While not entirely unusual for a county to not have an administrator, that manner of the change in Putnam was very sudden. This past Monday, Dec. 31, during its final session of the previous year, the county commissioners passed a budget that included the Administrator’s position. Indicating that there was no expectation that eliminating the position would occur in just a few short days.

At the very least, that was not the expectation of the outgoing Commissioner John Love, who cast one of his last votes in favor of that budget. When asked, Love indicated the change had come as a complete surprise to him, and that there had been no discussion during regular meetings regarding eliminating the administrator’s position.

“I always felt that he was really a positive influence in the office,” Love said when speaking later. “I considered him as part of our administrative team. Because with commissioners only being there so many days a week, you need a constant in there.”

“Granted, the three clerk’s that we have, [they’re] excellent. I just want to commend the past and the present ones for the job they did. They kept us on point. But, at the same time, there are just some times that you need a person there that can deal with carrying out some of the things that the commissioners want brought to [other] elected officials and the different department heads.

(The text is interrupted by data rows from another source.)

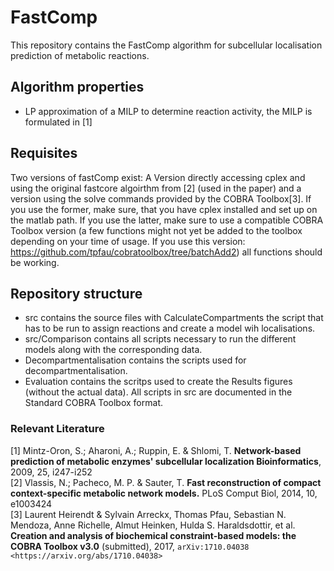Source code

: # FastComp
This repository contains the FastComp algorithm for subcellular localisation prediction of metabolic reactions.

## Algorithm properties
* LP approximation of a MILP to determine reaction activity, the MILP is formulated in [1]

## Requisites
Two versions of fastComp exist:
A Version directly accessing cplex  and using the original fastcore algoirthm from [2] (used in the paper) and a version using the solve commands provided by the COBRA Toolbox[3].
If you use the former, make sure, that you have cplex installed and set up on the matlab path.
If you use the latter, make sure to use a compatible COBRA Toolbox version (a few functions might not yet be added to the toolbox depending on your time of usage. If you use this version:
https://github.com/tpfau/cobratoolbox/tree/batchAdd2) all functions should be working.


## Repository structure
* src contains the source files with CalculateCompartments the script that has to be run to assign reactions and create a model wih localisations.
* src/Comparison contains all scripts necessary to run the different models along with the corresponding data. 
* Decompartmentalisation contains the scripts used for decompartmentalisation.
* Evaluation contains the scritps used to create the Results figures (without the actual data).
All scripts in src are documented in the Standard COBRA Toolbox format. 

### Relevant Literature
[1] Mintz-Oron, S.; Aharoni, A.; Ruppin, E. & Shlomi, T. **Network-based prediction of metabolic enzymes' subcellular localization Bioinformatics**, 2009, 25, i247-i252  
[2] Vlassis, N.; Pacheco, M. P. & Sauter, T. **Fast reconstruction of compact context-specific metabolic network models.** PLoS Comput Biol, 2014, 10, e1003424  
[3] Laurent Heirendt & Sylvain Arreckx, Thomas Pfau, Sebastian N. Mendoza, Anne Richelle, Almut Heinken, Hulda S. Haraldsdottir, et al. **Creation and analysis of biochemical constraint-based models: the COBRA Toolbox v3.0** (submitted), 2017, `arXiv:1710.04038 <https://arxiv.org/abs/1710.04038>`
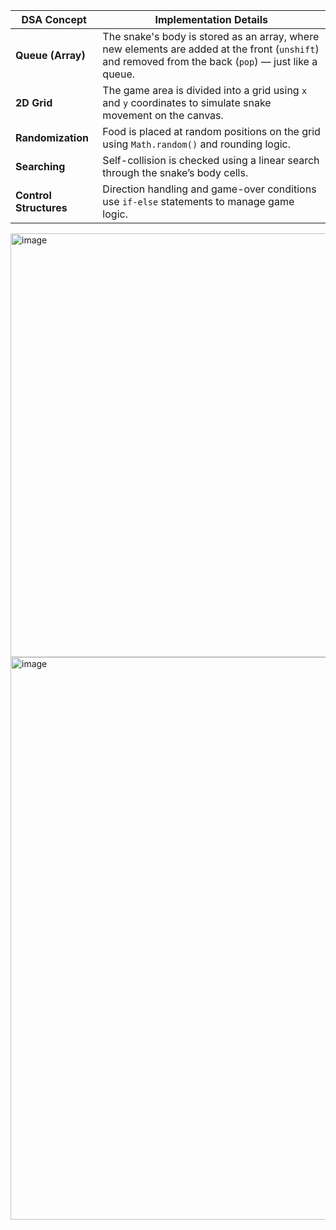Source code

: | DSA Concept            | Implementation Details                                                                                                                               |
| ---------------------- | ---------------------------------------------------------------------------------------------------------------------------------------------------- |
| **Queue (Array)**      | The snake's body is stored as an array, where new elements are added at the front (`unshift`) and removed from the back (`pop`) — just like a queue. |
| **2D Grid**            | The game area is divided into a grid using `x` and `y` coordinates to simulate snake movement on the canvas.                                         |
| **Randomization**      | Food is placed at random positions on the grid using `Math.random()` and rounding logic.                                                             |
| **Searching**          | Self-collision is checked using a linear search through the snake’s body cells.                                                                      |
| **Control Structures** | Direction handling and game-over conditions use `if-else` statements to manage game logic.                                                           |
<img width="817" height="678" alt="image" src="https://github.com/user-attachments/assets/c05cec3f-df5b-439b-9f43-fce131549a1e" />

<img width="1453" height="900" alt="image" src="https://github.com/user-attachments/assets/60917850-7d41-48bf-ae62-d7de44bad9f9" />
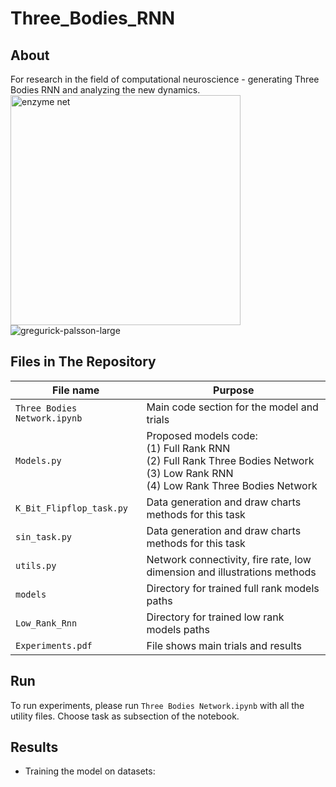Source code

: # Three_Bodies_RNN

## About
For research in the field of computational neuroscience - generating Three Bodies RNN and analyzing the new dynamics.
<img width="368" alt="enzyme net" src="https://github.com/gilad-altshuler/Three_Bodies_RNN/assets/119232867/070d5710-9ad0-4a92-9649-cd92f3d26448">
![gregurick-palsson-large](https://github.com/gilad-altshuler/Three_Bodies_RNN/assets/119232867/779f9e0f-311b-4d7a-8ad5-c54e0356a407)



## Files in The Repository

|File name         | Purpose |
|----------------------|------|
|`Three Bodies Network.ipynb`|Main code section for the model and trials|
|`Models.py`|Proposed models code: <br> (1) Full Rank RNN <br> (2) Full Rank Three Bodies Network <br> (3) Low Rank RNN <br> (4) Low Rank Three Bodies Network|
|`K_Bit_Flipflop_task.py`|Data generation and draw charts methods for this task|
|`sin_task.py`|Data generation and draw charts methods for this task|
|`utils.py`|Network connectivity, fire rate, low dimension and illustrations methods|
|`models`|Directory for trained full rank models paths|
|`Low_Rank_Rnn`|Directory for trained low rank models paths|
|`Experiments.pdf`|File shows main trials and results|

## Run

To run experiments, please run `Three Bodies Network.ipynb` with all the utility files.
Choose task as subsection of the notebook. 

## Results

- Training the model on datasets:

“That’s the person that ends up being the messenger. Even though the message is coming from the commissioners, that’s the person that’s delivering it. And, that sometimes creates issues between the elected official and the department head and maybe the commissioners. But, at the same time, we would try to work those things out.

“One of the key things that I’ve always seen in an administrator, and Jack was excellent at this too, is budget preparation. Working with the different department heads and the elected officials in trying to figure out what their needs were, what their wants were, and being to help split that pie up. So that their ‘needs,’ at least partially, were met, and sometimes their ‘wants’ were met too.

“Jack had a key way of getting that done. Not everybody was completely happy all of the time. But also, sitting as a commissioner and understanding our obligation to oversee budget, if we both go out of there having lost a little skin in the game, that’s good negotiation as far as I’m concerned, and compromise.”

The Sentinel also spoke with the person tasked with keeping close watch on how the county spends its money, Auditor Robert Benroth.

“He represented the commissioners and we worked well with him.” Benroth said, adding, “I appreciate [the commissioner’s] right to have whoever they want work for them. I respect that right. We’ll work hard to make sure nothing gets missed, and to make things work.”

The question of how things will now work was posed to the three commissioners. Their role is considered part-time, with business conducted on Tuesdays and Thursdays. What about the other three days? What happens when a department head needs further clarity, direction, or a question answered on a Monday, Wednesday, or a Friday?

“[Current County Clerk] Cindy Landwehr is going [into a role] similar to an Office Manager’s position,” Lammers answered. “So, anything will be directed to her. And, we’re available.”

“I’ll give my cell phone number to any of them,” added Schlumbohm.

“In today’s day and age with communications,” Lammers continued. “It was my intention to streamline those communications by giving [the commissioners] more direct access to information and also saving the taxpayers money. As Vince and John stipulated, if it doesn’t work, we can re-establish that position.”

When speaking later with the now-former Administrator, Betscher was asked if this change and the elimination of his position came as a surprise. In response, he quietly offered a straightforward and somewhat pained, “Yes.”

Betscher provided no further comment, except to say, “I will miss working with a lot of good people.”